------ Data for the task
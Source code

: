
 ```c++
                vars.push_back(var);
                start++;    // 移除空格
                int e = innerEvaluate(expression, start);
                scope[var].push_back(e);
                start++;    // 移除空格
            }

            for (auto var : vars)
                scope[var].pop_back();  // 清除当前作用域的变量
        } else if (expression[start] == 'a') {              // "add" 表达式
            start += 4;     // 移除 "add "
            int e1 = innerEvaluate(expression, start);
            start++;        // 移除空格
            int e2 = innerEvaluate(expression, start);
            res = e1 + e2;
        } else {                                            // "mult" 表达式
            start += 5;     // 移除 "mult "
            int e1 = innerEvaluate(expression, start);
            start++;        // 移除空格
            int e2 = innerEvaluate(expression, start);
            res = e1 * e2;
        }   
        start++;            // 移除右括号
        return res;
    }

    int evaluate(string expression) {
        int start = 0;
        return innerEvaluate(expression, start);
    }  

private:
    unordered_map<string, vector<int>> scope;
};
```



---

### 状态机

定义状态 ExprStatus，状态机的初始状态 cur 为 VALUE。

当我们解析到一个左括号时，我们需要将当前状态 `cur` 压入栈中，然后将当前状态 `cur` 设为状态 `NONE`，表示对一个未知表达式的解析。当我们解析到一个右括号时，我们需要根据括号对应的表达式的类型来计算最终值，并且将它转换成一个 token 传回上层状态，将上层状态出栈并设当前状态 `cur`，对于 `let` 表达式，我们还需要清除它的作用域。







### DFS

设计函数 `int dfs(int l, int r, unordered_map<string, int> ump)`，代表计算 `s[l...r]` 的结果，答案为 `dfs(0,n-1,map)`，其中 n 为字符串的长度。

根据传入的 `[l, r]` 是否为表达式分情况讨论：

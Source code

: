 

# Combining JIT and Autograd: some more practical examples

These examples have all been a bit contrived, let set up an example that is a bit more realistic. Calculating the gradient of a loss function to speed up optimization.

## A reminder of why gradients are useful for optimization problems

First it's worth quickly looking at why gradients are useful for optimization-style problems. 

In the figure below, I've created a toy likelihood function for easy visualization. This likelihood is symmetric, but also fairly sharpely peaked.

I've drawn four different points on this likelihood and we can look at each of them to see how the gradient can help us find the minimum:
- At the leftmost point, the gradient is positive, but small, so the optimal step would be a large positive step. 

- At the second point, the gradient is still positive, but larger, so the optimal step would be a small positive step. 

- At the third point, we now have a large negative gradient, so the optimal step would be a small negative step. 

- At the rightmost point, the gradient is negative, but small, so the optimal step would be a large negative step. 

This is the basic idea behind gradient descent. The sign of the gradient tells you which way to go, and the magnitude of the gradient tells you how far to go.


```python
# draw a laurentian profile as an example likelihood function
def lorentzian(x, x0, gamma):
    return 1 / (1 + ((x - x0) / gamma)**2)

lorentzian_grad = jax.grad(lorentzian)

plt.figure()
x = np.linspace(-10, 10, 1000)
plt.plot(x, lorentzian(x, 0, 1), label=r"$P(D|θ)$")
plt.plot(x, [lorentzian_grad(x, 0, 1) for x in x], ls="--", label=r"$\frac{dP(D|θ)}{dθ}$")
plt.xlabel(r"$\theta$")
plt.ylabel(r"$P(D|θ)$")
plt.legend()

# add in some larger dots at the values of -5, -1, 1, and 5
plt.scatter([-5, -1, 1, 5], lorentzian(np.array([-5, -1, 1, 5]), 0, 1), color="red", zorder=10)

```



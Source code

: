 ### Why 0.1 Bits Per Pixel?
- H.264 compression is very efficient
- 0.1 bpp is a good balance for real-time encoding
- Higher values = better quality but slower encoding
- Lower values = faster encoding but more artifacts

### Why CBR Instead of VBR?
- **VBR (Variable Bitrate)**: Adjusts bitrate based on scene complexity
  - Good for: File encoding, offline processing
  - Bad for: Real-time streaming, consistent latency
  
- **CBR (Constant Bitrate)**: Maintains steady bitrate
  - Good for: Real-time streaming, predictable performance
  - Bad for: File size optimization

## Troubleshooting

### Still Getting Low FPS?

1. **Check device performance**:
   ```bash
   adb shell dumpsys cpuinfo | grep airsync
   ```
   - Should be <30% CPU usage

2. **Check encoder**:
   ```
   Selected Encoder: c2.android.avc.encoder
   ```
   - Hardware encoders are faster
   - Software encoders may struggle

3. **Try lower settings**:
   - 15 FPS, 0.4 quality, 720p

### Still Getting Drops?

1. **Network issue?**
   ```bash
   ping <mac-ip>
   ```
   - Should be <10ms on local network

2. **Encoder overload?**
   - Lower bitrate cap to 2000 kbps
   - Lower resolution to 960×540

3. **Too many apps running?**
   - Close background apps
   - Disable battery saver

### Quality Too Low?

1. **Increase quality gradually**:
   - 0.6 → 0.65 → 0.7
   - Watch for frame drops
------------
Go through the entries and copy every line that has "likelihood".

In the figure below, I've created a toy likelihood function for easy visualization. This likelihood is symmetric, but also fairly sharpely peaked.
I've drawn four different points on this likelihood and we can look at each of them to see how the gradient can help us find the minimum:
# draw a laurentian profile as an example likelihood function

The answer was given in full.